Some of my cheapest knives release food better than my more expensive knives. Food release is an added bonus of having a good knife. Just because it doesn't release doesn't mean it's a bad knife.


----------



## chefcomesback (Apr 29, 2015)

For dense items I tend to use the flat mid section or heel depending on the size of the item I am cutting . If I have to keep removing food off the knife constantly i will reach for another knife


----------



## labor of love (Apr 29, 2015)

The very first cut I make on a potato would be to slice it in half longways. Then lay both pieces flat side down. Then a series slicing/drawing motions and turning the pieces with my hand and slicing some more. Ive saved so much valuable prep time preparing gallons of hashbrowns for brunch prep every week using a suji for this stuff. Even using my cheap fujiwara carbon suji can yield good results doing this. After the first initial cut to chop the potato in half, its really just a bunch of slicing motions.


----------



## daveb (Apr 29, 2015)

SolidSnake03 said:


> ...ever use a tojiro dp bread on a sweet potato?

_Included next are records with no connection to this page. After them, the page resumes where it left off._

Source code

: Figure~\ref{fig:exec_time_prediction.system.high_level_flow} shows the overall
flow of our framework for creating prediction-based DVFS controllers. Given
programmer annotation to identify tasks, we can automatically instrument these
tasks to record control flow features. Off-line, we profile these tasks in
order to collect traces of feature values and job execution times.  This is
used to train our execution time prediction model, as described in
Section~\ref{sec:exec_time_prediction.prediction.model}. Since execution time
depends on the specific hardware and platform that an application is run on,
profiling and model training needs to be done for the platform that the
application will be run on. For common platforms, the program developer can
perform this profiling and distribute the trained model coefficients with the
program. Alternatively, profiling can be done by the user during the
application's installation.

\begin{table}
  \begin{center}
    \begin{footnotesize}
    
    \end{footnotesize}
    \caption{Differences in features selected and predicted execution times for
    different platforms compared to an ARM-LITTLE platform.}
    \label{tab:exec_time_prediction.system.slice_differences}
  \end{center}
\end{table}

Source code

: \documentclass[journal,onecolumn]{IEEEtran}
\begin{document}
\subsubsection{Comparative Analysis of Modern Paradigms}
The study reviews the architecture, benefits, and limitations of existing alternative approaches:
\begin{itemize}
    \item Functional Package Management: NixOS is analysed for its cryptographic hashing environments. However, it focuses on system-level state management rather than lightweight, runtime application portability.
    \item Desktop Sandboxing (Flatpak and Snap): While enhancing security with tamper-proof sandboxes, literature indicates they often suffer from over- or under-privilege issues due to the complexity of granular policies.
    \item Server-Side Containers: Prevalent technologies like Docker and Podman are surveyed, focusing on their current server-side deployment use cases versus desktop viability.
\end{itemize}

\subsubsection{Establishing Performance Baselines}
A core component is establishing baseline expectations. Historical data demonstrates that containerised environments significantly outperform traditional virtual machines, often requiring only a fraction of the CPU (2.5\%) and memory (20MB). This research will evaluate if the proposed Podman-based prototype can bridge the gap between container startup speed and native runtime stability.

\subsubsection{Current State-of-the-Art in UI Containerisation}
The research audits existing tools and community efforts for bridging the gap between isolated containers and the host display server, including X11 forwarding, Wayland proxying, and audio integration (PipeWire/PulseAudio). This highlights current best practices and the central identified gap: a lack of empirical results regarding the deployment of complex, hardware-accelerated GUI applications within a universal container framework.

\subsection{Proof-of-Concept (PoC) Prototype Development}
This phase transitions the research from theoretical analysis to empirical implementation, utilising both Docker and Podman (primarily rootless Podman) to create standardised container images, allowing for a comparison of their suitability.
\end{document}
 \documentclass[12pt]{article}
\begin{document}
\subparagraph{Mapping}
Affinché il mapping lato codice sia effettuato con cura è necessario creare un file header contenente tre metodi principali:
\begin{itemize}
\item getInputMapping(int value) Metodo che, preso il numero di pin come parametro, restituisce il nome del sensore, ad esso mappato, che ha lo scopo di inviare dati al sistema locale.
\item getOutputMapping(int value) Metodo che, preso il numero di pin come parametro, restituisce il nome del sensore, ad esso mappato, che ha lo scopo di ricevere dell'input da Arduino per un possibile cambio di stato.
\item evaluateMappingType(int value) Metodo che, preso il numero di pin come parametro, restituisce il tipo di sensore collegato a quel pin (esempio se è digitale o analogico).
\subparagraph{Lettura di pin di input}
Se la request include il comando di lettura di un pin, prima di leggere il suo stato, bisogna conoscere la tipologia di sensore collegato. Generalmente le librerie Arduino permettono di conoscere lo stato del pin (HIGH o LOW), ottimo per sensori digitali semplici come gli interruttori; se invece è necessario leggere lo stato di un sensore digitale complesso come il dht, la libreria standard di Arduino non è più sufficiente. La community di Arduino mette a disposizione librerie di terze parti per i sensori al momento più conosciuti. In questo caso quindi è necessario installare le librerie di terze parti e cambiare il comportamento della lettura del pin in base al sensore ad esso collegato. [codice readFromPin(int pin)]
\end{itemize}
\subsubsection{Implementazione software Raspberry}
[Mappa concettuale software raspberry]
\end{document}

I've never used a tojiro bread knife at all. That's what they make Gude's for. :groucho:


----------



## SolidSnake03 (Apr 30, 2015)

The Gude is just a sword that people pretend is a kitchen knife.....


----------



## Geo87 (Apr 30, 2015)

Honestly I wish I had a gude. I cut sourdough on an Angle quite often the extra length would be perfect. 10.5 inch sometimes isn't enough for me.
I think the the gude looks perfect  

Cutting dense items with a bread knife you would get horrible steering though?


----------



## Mrmnms (Apr 30, 2015)

daveb said:


> I've never used a tojiro bread knife at all. That's what they make Gude's for. :groucho:



Show off . Love that knife.


----------



## SolidSnake03 (Apr 30, 2015)

Also, any suggestions where to get the giant Gude in the USA? Online sale is fine but I've found it hard to track one down...since now I'm tempted by it


----------



## mark76 (Apr 30, 2015)

Nah... get the Tojiro


----------



## chinacats (Apr 30, 2015)

mark76 said:


> Nah... get the Tojiro



Apples and oranges...


----------



## daveb (Apr 30, 2015)

If Maksim loved us he would retail the Gude Alpha series (same knife with olive wood handles)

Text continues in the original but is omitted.